The rise of privacy preserving AI
Illustration: Sarah Grillo/Axios
Data is AI's jet fuel — amassing as much as possible allows tech companies to precisely target ads, or medical AI to differentiate between a benign tumor and a malignant one.
The state of play: No problem for Facebook and its gobs of data — but hard for a small clinic with few patients to learn from. Now, new AI methods are allowing companies to benefit from the collective wisdom of peers and competitors, without giving up sensitive data or trade secrets.

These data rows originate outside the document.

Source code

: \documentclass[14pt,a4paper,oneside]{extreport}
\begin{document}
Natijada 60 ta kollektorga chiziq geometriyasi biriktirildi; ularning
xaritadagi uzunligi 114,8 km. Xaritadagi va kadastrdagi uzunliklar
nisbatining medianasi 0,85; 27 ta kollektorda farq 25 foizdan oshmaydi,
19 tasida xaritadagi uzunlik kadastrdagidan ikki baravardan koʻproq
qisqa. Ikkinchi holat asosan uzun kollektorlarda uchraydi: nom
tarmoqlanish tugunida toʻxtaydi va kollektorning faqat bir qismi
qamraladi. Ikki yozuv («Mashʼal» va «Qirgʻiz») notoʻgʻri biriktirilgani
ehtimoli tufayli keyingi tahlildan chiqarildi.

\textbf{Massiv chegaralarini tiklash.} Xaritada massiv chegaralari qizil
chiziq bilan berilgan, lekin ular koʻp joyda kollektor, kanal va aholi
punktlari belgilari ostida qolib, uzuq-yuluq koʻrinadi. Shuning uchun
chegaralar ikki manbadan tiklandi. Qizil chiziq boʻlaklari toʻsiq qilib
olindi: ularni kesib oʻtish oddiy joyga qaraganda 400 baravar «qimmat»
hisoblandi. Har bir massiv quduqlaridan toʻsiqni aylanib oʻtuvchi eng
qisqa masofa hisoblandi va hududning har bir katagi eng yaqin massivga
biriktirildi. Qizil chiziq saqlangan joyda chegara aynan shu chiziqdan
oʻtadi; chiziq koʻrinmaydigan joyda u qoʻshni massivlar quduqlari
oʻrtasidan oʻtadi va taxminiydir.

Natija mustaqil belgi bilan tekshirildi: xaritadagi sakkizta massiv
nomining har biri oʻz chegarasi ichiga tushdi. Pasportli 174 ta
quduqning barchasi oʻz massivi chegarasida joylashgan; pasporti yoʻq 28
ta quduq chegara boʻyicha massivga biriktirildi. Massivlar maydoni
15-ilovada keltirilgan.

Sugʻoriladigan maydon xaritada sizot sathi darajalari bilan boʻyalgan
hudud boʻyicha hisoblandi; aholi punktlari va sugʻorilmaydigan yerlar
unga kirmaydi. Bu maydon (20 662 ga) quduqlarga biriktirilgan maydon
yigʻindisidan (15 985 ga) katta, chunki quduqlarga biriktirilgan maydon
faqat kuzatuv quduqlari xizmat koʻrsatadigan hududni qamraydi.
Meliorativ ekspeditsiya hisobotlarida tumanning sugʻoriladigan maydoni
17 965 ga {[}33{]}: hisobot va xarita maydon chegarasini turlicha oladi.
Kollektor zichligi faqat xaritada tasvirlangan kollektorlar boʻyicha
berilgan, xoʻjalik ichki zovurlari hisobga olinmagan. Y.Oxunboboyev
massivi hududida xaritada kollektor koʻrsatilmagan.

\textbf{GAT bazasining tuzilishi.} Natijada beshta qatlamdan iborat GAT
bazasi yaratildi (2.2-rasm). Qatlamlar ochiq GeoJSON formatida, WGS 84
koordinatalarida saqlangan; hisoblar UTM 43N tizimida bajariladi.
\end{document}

Why it matters: This could help improve health care, among the country’s most stubborn problems, by clearing a key hurdle for medical AI — gathering a big and diverse enough dataset to help doctors diagnose difficult problems or choose better treatments.
- Confined to each individual company's own data, AI systems don't have access to the staggering range of examples they need to outperform humans.
- The main recourse has been to send information, assiduously scrubbed of private details, to some central hub to be pooled for study — a slow, laborious process.
What's happening: Privacy-preserving AI techniques like federated learning are powering new systems that can benefit from multiple companies' data — without even having to know what the data is.
- Google showed off in 2017 how federated learning helped its Android keyboards learn new words, based on lessons gleaned from its enormous user base.
- More recently, companies have applied the techniques to new industries, allowing sectors with privacy responsibilities to exploit the strength in numbers that other, less regulated industries can marshal.
Perhaps the most obvious application for federated learning is in health care, where strict rules prevent sharing patient data — but the benefit of gathering lots is potentially very high.
- Owkin, a French startup, has connected more than 30 hospitals and research centers to a system that learns from all of them, in the process rewarding the hospitals that contribute the best data.
- Each institution's data stays on its own computers, rather than being sent elsewhere for processing.
- "We can have different hospitals collaborate while being competitive on their research," Anna Huyghues-Despointes, Owkin's director of strategy, tells Axios.
VIA, a Boston-area AI startup, uses federated learning to pool data about the condition of power transformers, such that a utility in Europe can learn from one in Thailand or New Zealand.
- For power companies, predicting the next catastrophic equipment failure could require data on 1,000 previous problems — but any one company only sees one or two a year, says Colin Gounden, VIA's co-founder.
- Get a few dozen utilities to team up and those 1,000 examples are within reach. Security concerns prevent them from just doling out information about their transformers, but several have already joined VIA's pilot federated learning system.
What's next: Intel is working on methods that will allow companies to apply an AI model to data without even decrypting it, which would open new doors to cooperation even among the most privacy-conscious companies and industries.
The bottom line: Sharing is just one way to solve one of the biggest problems still ahead of AI — figuring out how to slake computers' unending thirst for data. Researchers are also experimenting with bolstering small datasets with synthetic training data, or creating algorithms that can learn from far fewer examples.